Esta nostalgia histórica advierte que aún sobreviven los liderazgos masculinos como modelos políticos. No se trata de idealizar los liderazgos femeninos, sino de ensayar otras explicaciones más allá de que las mujeres, en general, seguimos integrando las comisiones de salud, familia, educación. Se nos exige más de lo que se le exige a los varones, pero lo que es común a esa diversidad de dirigentes no es solo la formación académica y la calidad humana, personal, sino el sistema que las impulsa y les da fundamentos, la democracia. 

Todas ellas gobiernan en democracias desarrolladas, el sistema que las educó en libertad y promovió modelos autónomos, ciudadanas dirigentes. A diferencia de las dirigentes que nacieron a la vida pública del soplo de una costilla poderosa, sea la de un padre, un amante o un amigo que como cultura impera en América Latina, paradójicamente, un continente en el que la representación parlamentaria es superior a la europea, impulsada por las leyes de cupo o paridad. Incluidos los países nórdicos, en 2019, Europa tenía en sus parlamentos un  28,7% de mujeres, América, el 30,6%. Sin duda, la incorporación de las mujeres a los parlamentos significó un gran impulso democratizador. Existen numerosas mujeres destacadas y a la hora de las llamadas leyes de género o los reclamos de igualdad desaparecen las diferencias partidarias, trabajan de manera conjunta. Sin embargo, donde sobrevive un poder autoritario con dinastías políticas que manejan el estado como un bien familiar, sobrevive el modelo de la mujer esposa del líder, con poco espacio para la autonomía. 

En los tiempos electorales, al menos en Argentina, las mujeres dan prestigio en las listas de candidatos, pero a la hora de gobernar se les exige obediencia. De modo que la relación entre la democracia y la calidad de los liderazgos femeninos sirve, también, para medir el desarrollo de una democracia. No solo por el funcionamiento de sus instituciones sino por una cultura de igualdad que naturalice la participación de las mujeres pero que sea capaz de innovar en los modelos de los liderazgos de las mujeres. Tal vez, el mejor aporte a la política que podemos hacer es llevar a la vida pública los que han sido tradicionales atributos femeninos, el cuidado de las madres, la pedagogía de las maestras y la colaboración de las amigas. Si la democracia es también el sistema de las palabras, necesitamos un nuevo decir, más honesto y respetuoso para contraponer al odio que ha contaminado la convivencia democrática. 

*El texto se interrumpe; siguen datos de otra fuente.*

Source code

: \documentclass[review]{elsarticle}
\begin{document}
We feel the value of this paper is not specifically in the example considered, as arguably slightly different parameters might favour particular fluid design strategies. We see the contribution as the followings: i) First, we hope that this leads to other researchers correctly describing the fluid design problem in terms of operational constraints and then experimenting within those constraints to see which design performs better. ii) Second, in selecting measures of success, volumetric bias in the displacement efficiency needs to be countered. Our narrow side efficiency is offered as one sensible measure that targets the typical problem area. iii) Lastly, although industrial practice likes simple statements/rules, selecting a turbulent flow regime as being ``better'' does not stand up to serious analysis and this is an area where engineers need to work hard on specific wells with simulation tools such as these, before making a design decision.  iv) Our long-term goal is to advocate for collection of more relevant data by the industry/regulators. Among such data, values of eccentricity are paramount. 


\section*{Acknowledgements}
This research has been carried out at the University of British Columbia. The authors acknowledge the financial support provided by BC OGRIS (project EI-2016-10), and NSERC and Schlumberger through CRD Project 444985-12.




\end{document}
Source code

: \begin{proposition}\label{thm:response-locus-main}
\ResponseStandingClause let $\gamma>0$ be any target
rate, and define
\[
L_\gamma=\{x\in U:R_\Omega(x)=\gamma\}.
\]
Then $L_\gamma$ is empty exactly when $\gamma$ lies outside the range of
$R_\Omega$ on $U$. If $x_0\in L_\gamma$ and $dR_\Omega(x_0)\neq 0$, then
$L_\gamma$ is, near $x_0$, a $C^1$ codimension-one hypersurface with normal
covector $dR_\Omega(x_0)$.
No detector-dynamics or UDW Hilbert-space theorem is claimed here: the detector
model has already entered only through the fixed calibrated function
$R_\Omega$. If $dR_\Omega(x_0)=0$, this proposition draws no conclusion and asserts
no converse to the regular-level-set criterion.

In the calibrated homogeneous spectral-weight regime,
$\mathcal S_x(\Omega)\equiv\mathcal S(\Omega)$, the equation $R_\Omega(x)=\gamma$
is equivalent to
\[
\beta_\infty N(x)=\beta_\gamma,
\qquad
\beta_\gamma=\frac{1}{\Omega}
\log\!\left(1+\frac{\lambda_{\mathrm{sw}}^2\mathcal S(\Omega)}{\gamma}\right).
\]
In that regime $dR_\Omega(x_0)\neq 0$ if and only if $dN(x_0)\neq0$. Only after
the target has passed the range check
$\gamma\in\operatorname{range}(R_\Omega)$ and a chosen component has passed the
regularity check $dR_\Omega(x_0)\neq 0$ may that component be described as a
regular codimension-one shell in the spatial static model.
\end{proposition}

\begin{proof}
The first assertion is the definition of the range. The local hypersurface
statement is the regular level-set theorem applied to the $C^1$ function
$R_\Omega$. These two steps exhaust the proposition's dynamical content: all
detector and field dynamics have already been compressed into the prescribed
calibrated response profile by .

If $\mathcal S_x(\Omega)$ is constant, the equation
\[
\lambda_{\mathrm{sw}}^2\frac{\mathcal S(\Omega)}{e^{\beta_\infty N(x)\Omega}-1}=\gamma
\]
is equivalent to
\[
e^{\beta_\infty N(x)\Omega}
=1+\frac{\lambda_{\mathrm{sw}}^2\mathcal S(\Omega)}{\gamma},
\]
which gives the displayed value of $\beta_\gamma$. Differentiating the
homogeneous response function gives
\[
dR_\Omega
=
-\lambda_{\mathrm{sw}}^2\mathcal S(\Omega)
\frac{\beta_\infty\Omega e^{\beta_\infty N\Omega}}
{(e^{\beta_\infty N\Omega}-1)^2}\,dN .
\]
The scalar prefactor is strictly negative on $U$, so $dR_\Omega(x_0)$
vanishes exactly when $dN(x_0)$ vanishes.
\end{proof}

Al final, las mujeres fuimos educadas para el susurro de la intimidad y a la hora del decir público, primero, debimos gritar para ser escuchadas. Pero ahora que nos legitiman las leyes y los argumentos, ya podemos incorporar la ternura al discurso político sin sentirnos ridículas, ni burladas. 

Norma Morandini es periodista, escritora argentina, fue diputada y senadora nacional.